LA HIGIENE PERSONAL

"Las autoridades sanitarias recuerdan que, el uso continuado de jabón y desodorante, no es perjudicial para la salud, y sí beneficioso para la de sus vecinos". Este es el cartel que he pensado colgar en el ascensor de mi finca. Me gustaría no tener que hacerlo realmente, pero, parece ser que, a algunos de los vecinos, presiento que a los más mayores, se les ha olvidado esta pequeñez. Parece mentira que haya que recordarle a la gente algo tan simple como que "hay que usar el agua, para algo más que para beber".
Lavarse, ducharse, bañarse....Son tantas las opciones. Y Dios te quedas tan agusto. Entonces, por qué en verano sobre todo, proliferan por las calles, transportes públicos, ascensores y demás sitios cerraditos, estos individuos que solo ven el jabón en el anuncio de Fa, y cuando oyen la marca Axe, piensan que se tratan de el nuevo modelo de Hyundai.
Yo no sé si solo me pasa a mí, esto de montar en el autobús y que te entren ganas de morirte. Situación, tú en el bus, y de repente el señor de tu lado que levanta el brazo para agarrarse a la barra y......nooooooooooooooooooooooooooooooooooooooooooooooooooooooooooooooooooooooo!!!!!!!!
Ese aroma a alerón no lavado desde la guerra civil, que llena el espacio que te rodea, y tú como loco buscando la ventana del autobús y deseando que esté abierta para sacar la cabeza el resto del camino, cual perrillo en un coche.
O cuando estás en la cola del super y la señora de la bata de flores de delante de tí (siempre hay alguna sra. con bata de flores cerca) desprende ese tufillo sospechoso que, te hace pensar que esta señora se lava como en los años 20, a trozos y sin quitarse la faja.

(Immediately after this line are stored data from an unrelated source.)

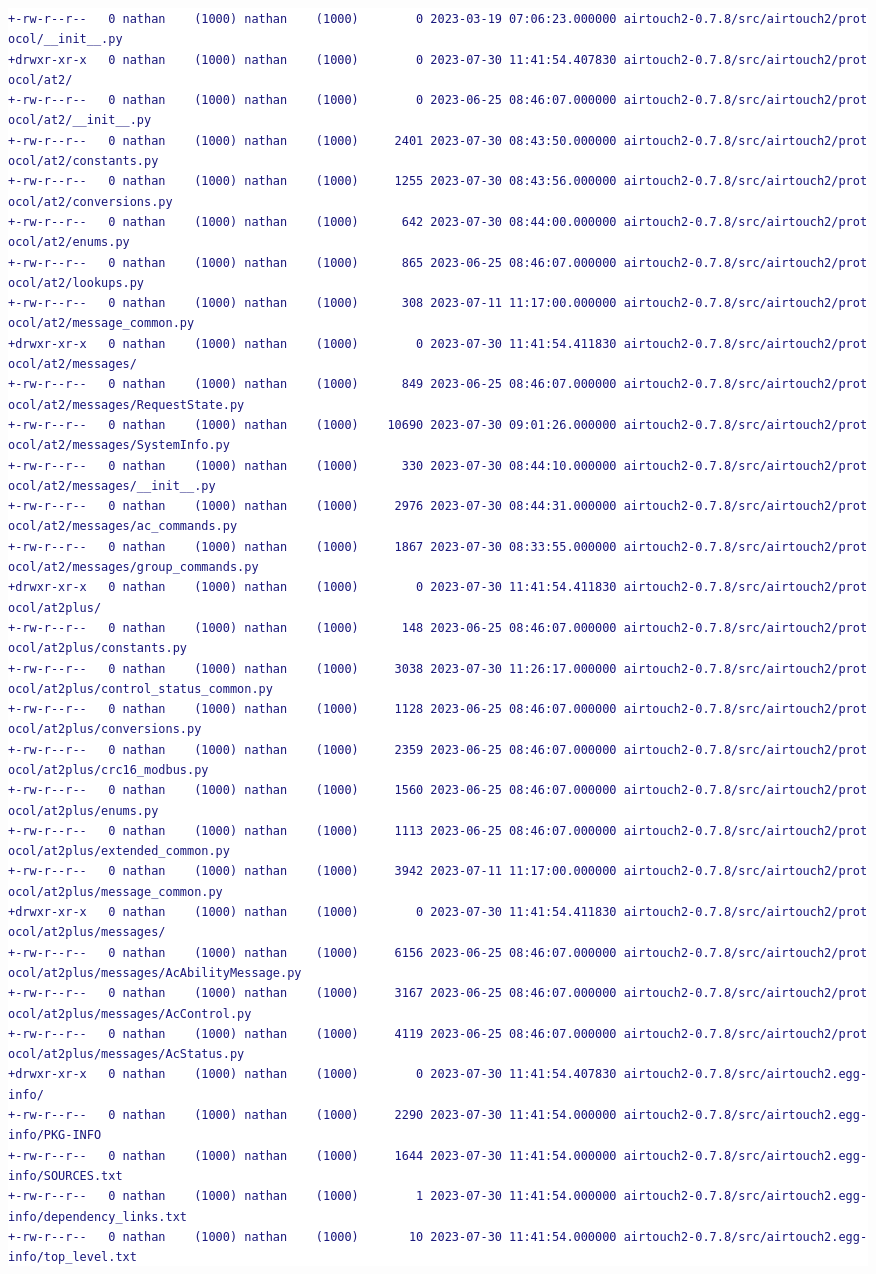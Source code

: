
 ```diff
+-rw-r--r--   0 nathan    (1000) nathan    (1000)        0 2023-03-19 07:06:23.000000 airtouch2-0.7.8/src/airtouch2/protocol/__init__.py
+drwxr-xr-x   0 nathan    (1000) nathan    (1000)        0 2023-07-30 11:41:54.407830 airtouch2-0.7.8/src/airtouch2/protocol/at2/
+-rw-r--r--   0 nathan    (1000) nathan    (1000)        0 2023-06-25 08:46:07.000000 airtouch2-0.7.8/src/airtouch2/protocol/at2/__init__.py
+-rw-r--r--   0 nathan    (1000) nathan    (1000)     2401 2023-07-30 08:43:50.000000 airtouch2-0.7.8/src/airtouch2/protocol/at2/constants.py
+-rw-r--r--   0 nathan    (1000) nathan    (1000)     1255 2023-07-30 08:43:56.000000 airtouch2-0.7.8/src/airtouch2/protocol/at2/conversions.py
+-rw-r--r--   0 nathan    (1000) nathan    (1000)      642 2023-07-30 08:44:00.000000 airtouch2-0.7.8/src/airtouch2/protocol/at2/enums.py
+-rw-r--r--   0 nathan    (1000) nathan    (1000)      865 2023-06-25 08:46:07.000000 airtouch2-0.7.8/src/airtouch2/protocol/at2/lookups.py
+-rw-r--r--   0 nathan    (1000) nathan    (1000)      308 2023-07-11 11:17:00.000000 airtouch2-0.7.8/src/airtouch2/protocol/at2/message_common.py
+drwxr-xr-x   0 nathan    (1000) nathan    (1000)        0 2023-07-30 11:41:54.411830 airtouch2-0.7.8/src/airtouch2/protocol/at2/messages/
+-rw-r--r--   0 nathan    (1000) nathan    (1000)      849 2023-06-25 08:46:07.000000 airtouch2-0.7.8/src/airtouch2/protocol/at2/messages/RequestState.py
+-rw-r--r--   0 nathan    (1000) nathan    (1000)    10690 2023-07-30 09:01:26.000000 airtouch2-0.7.8/src/airtouch2/protocol/at2/messages/SystemInfo.py
+-rw-r--r--   0 nathan    (1000) nathan    (1000)      330 2023-07-30 08:44:10.000000 airtouch2-0.7.8/src/airtouch2/protocol/at2/messages/__init__.py
+-rw-r--r--   0 nathan    (1000) nathan    (1000)     2976 2023-07-30 08:44:31.000000 airtouch2-0.7.8/src/airtouch2/protocol/at2/messages/ac_commands.py
+-rw-r--r--   0 nathan    (1000) nathan    (1000)     1867 2023-07-30 08:33:55.000000 airtouch2-0.7.8/src/airtouch2/protocol/at2/messages/group_commands.py
+drwxr-xr-x   0 nathan    (1000) nathan    (1000)        0 2023-07-30 11:41:54.411830 airtouch2-0.7.8/src/airtouch2/protocol/at2plus/
+-rw-r--r--   0 nathan    (1000) nathan    (1000)      148 2023-06-25 08:46:07.000000 airtouch2-0.7.8/src/airtouch2/protocol/at2plus/constants.py
+-rw-r--r--   0 nathan    (1000) nathan    (1000)     3038 2023-07-30 11:26:17.000000 airtouch2-0.7.8/src/airtouch2/protocol/at2plus/control_status_common.py
+-rw-r--r--   0 nathan    (1000) nathan    (1000)     1128 2023-06-25 08:46:07.000000 airtouch2-0.7.8/src/airtouch2/protocol/at2plus/conversions.py
+-rw-r--r--   0 nathan    (1000) nathan    (1000)     2359 2023-06-25 08:46:07.000000 airtouch2-0.7.8/src/airtouch2/protocol/at2plus/crc16_modbus.py
+-rw-r--r--   0 nathan    (1000) nathan    (1000)     1560 2023-06-25 08:46:07.000000 airtouch2-0.7.8/src/airtouch2/protocol/at2plus/enums.py
+-rw-r--r--   0 nathan    (1000) nathan    (1000)     1113 2023-06-25 08:46:07.000000 airtouch2-0.7.8/src/airtouch2/protocol/at2plus/extended_common.py
+-rw-r--r--   0 nathan    (1000) nathan    (1000)     3942 2023-07-11 11:17:00.000000 airtouch2-0.7.8/src/airtouch2/protocol/at2plus/message_common.py
+drwxr-xr-x   0 nathan    (1000) nathan    (1000)        0 2023-07-30 11:41:54.411830 airtouch2-0.7.8/src/airtouch2/protocol/at2plus/messages/
+-rw-r--r--   0 nathan    (1000) nathan    (1000)     6156 2023-06-25 08:46:07.000000 airtouch2-0.7.8/src/airtouch2/protocol/at2plus/messages/AcAbilityMessage.py
+-rw-r--r--   0 nathan    (1000) nathan    (1000)     3167 2023-06-25 08:46:07.000000 airtouch2-0.7.8/src/airtouch2/protocol/at2plus/messages/AcControl.py
+-rw-r--r--   0 nathan    (1000) nathan    (1000)     4119 2023-06-25 08:46:07.000000 airtouch2-0.7.8/src/airtouch2/protocol/at2plus/messages/AcStatus.py
+drwxr-xr-x   0 nathan    (1000) nathan    (1000)        0 2023-07-30 11:41:54.407830 airtouch2-0.7.8/src/airtouch2.egg-info/
+-rw-r--r--   0 nathan    (1000) nathan    (1000)     2290 2023-07-30 11:41:54.000000 airtouch2-0.7.8/src/airtouch2.egg-info/PKG-INFO
+-rw-r--r--   0 nathan    (1000) nathan    (1000)     1644 2023-07-30 11:41:54.000000 airtouch2-0.7.8/src/airtouch2.egg-info/SOURCES.txt
+-rw-r--r--   0 nathan    (1000) nathan    (1000)        1 2023-07-30 11:41:54.000000 airtouch2-0.7.8/src/airtouch2.egg-info/dependency_links.txt
+-rw-r--r--   0 nathan    (1000) nathan    (1000)       10 2023-07-30 11:41:54.000000 airtouch2-0.7.8/src/airtouch2.egg-info/top_level.txt
```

En mi casa el problema está, como os decía, en el ascensor. Raro es el día que puedes utilizarlo sin tener que aguantar la respiración por el fuerte aroma a sudortabacoalientoyculosinlavar que, creemos desprende sobretodo un señor que, encima, no es vecino directo, sino, el padre de una vecina del ático, que se pasa el puto día, subiendo y bajando. Ya sé, que es un poco fuerte lo de colgar el cartel, pero, tengo dos opciones, colgarlo y aunque cunda el desconcierto y la ofensa para algún falso de estos que aunque piense lo mismo que yo, jamás lo diría por lo políticamente incorrecto que suena, o jodernos y seguir subiendo casi siempre por la escalera (menos mal que vivo en el primero) y cuando suba directa del garaje, seguir aguantando la respiración.